Stored records:
======

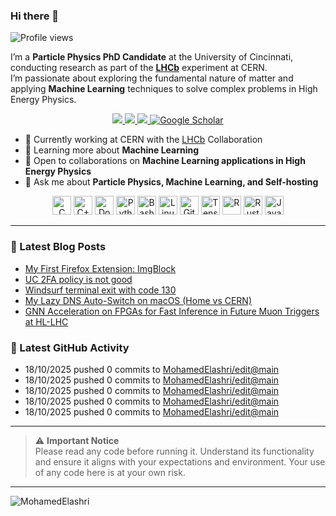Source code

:### Hi there 👋

<p align="left">
  <img src="https://komarev.com/ghpvc/?username=MohamedElashri&style=flat-square" alt="Profile views" />
</p>

I’m a **Particle Physics PhD Candidate** at the University of Cincinnati, conducting research as part of the **[LHCb](https://home.cern/science/experiments/lhcb)** experiment at CERN.  
I’m passionate about exploring the fundamental nature of matter and applying **Machine Learning** techniques to solve complex problems in High Energy Physics.



<p align="center">
  <a href="https://melashri.net/">
    <img src="https://img.shields.io/badge/Website-melashri.net-blue?logo=google-chrome&logoColor=white" />
  </a>
  <a href="https://linkedin.com/in/elashri">
    <img src="https://img.shields.io/badge/LinkedIn-elashri-blue?logo=linkedin&logoColor=white" />
  </a>
  <a href="https://keybase.io/melashri">
    <img src="https://img.shields.io/badge/Keybase-melashri-orange?logo=keybase&logoColor=white" />
  </a>
  <a href="https://scholar.google.com/citations?user=XtPg3SIAAAAJ&hl=en">
    <img src="https://img.shields.io/badge/Google%20Scholar-Mohamed Elashri-blue?logo=google-scholar" alt="Google Scholar"/>
  </a>

</p>



- 🔭 Currently working at CERN with the [LHCb](https://home.cern/science/experiments/lhcb) Collaboration  
- 🌱 Learning more about **Machine Learning**  
- 👯 Open to collaborations on **Machine Learning applications in High Energy Physics**  
- 💬 Ask me about **Particle Physics, Machine Learning, and Self-hosting**  




<div align="center">
  <img src="https://profilinator.rishav.dev/skills-assets/c-original.svg" alt="C" height="30" />
  <img src="https://profilinator.rishav.dev/skills-assets/cplusplus-original.svg" alt="C++" height="30" />
  <img src="https://profilinator.rishav.dev/skills-assets/docker-original-wordmark.svg" alt="Docker" height="30" />
  <img src="https://profilinator.rishav.dev/skills-assets/python-original.svg" alt="Python" height="30" />
  <img src="https://profilinator.rishav.dev/skills-assets/gnu_bash-icon.svg" alt="Bash" height="30" />
  <img src="https://profilinator.rishav.dev/skills-assets/linux-original.svg" alt="Linux" height="30" />
  <img src="https://profilinator.rishav.dev/skills-assets/git-scm-icon.svg" alt="Git" height="30" />
  <img src="https://profilinator.rishav.dev/skills-assets/tensorflow-icon.svg" alt="TensorFlow" height="30" />
  <img src="https://profilinator.rishav.dev/skills-assets/r.svg" alt="R" height="30" />
  <img src="https://profilinator.rishav.dev/skills-assets/rust-plain.svg" alt="Rust" height="30" />
  <img src="https://profilinator.rishav.dev/skills-assets/javascript-original.svg" alt="JavaScript" height="30" />
</div>

---

### 📌 Latest Blog Posts
<!-- BLOG-POST-LIST:START -->

- [My First Firefox Extension: ImgBlock](https://blog.melashri.net/micro/imgblock-extension/)
- [UC 2FA policy is not good](https://blog.melashri.net/micro/uc-2fa-policy-is-not-good/)
- [Windsurf terminal exit with code 130](https://blog.melashri.net/micro/windsruf-exit-130/)
- [My Lazy DNS Auto-Switch on macOS (Home vs CERN)](https://blog.melashri.net/micro/macos-dns-auto-switch-cern/)
- [GNN Acceleration on FPGAs for Fast Inference in Future Muon Triggers at HL-LHC](https://blog.melashri.net/links/gnn-fpga-hl-lhc/)

<!-- BLOG-POST-LIST:END -->

### 📌 Latest GitHub Activity
<!-- ACTIVITY:START -->
- 18/10/2025 pushed 0 commits to [MohamedElashri/edit@main](https://github.com/MohamedElashri/edit/compare/d305e04901fea1cae5acee21d0d331d8c2edee90...672de5b7abc59980c2cbd1eb26ae3e693184e66a)
- 18/10/2025 pushed 0 commits to [MohamedElashri/edit@main](https://github.com/MohamedElashri/edit/compare/df6f34e6c8fa14037255e5434b083aa69246e4dd...d305e04901fea1cae5acee21d0d331d8c2edee90)
- 18/10/2025 pushed 0 commits to [MohamedElashri/edit@main](https://github.com/MohamedElashri/edit/compare/0d6ee6cc94722cc4deddc02db4a8e7d64f17f739...df6f34e6c8fa14037255e5434b083aa69246e4dd)
- 18/10/2025 pushed 0 commits to [MohamedElashri/edit@main](https://github.com/MohamedElashri/edit/compare/1a70753b5ed69b0d2a145f0f8b0a0720841afcfc...0d6ee6cc94722cc4deddc02db4a8e7d64f17f739)
- 18/10/2025 pushed 0 commits to [MohamedElashri/edit@main](https://github.com/MohamedElashri/edit/compare/d48b08e439064e2d279da176c846b0e82be4ebc9...1a70753b5ed69b0d2a145f0f8b0a0720841afcfc)
<!-- ACTIVITY:END -->

---

> ⚠️ **Important Notice**  
> Please read any code before running it. Understand its functionality and ensure it aligns with your expectations and environment. Your use of any code here is at your own risk.

---

<p>
  <img align="left" src="https://github-readme-stats.vercel.app/api/top-langs/?username=MohamedElashri&layout=compact&hide=jupyter%20notebook,php,html,javascript,css,scss,nsis,less,mathematica&langs_count=8" alt="MohamedElashri" />
</p>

======

TASK TO COMPLETE: Using the data above, copy each line that contains "commits".

RESULT OF THE EXERCISE:
- 18/10/2025 pushed 0 commits to [MohamedElashri/edit@main](https://github.com/MohamedElashri/edit/compare/d305e04901fea1cae5acee21d0d331d8c2edee90...672de5b7abc59980c2cbd1eb26ae3e693184e66a)
- 18/10/2025 pushed 0 commits to [MohamedElashri/edit@main](https://github.com/MohamedElashri/edit/compare/df6f34e6c8fa14037255e5434b083aa69246e4dd...d305e04901fea1cae5acee21d0d331d8c2edee90)
- 18/10/2025 pushed 0 commits to [MohamedElashri/edit@main](https://github.com/MohamedElashri/edit/compare/0d6ee6cc94722cc4deddc02db4a8e7d64f17f739...df6f34e6c8fa14037255e5434b083aa69246e4dd)
- 18/10/2025 pushed 0 commits to [MohamedElashri/edit@main](https://github.com/MohamedElashri/edit/compare/1a70753b5ed69b0d2a145f0f8b0a0720841afcfc...0d6ee6cc94722cc4deddc02db4a8e7d64f17f739)
- 18/10/2025 pushed 0 commits to [MohamedElashri/edit@main](https://github.com/MohamedElashri/edit/compare/d48b08e439064e2d279da176c846b0e82be4ebc9...1a70753b5ed69b0d2a145f0f8b0a0720841afcfc)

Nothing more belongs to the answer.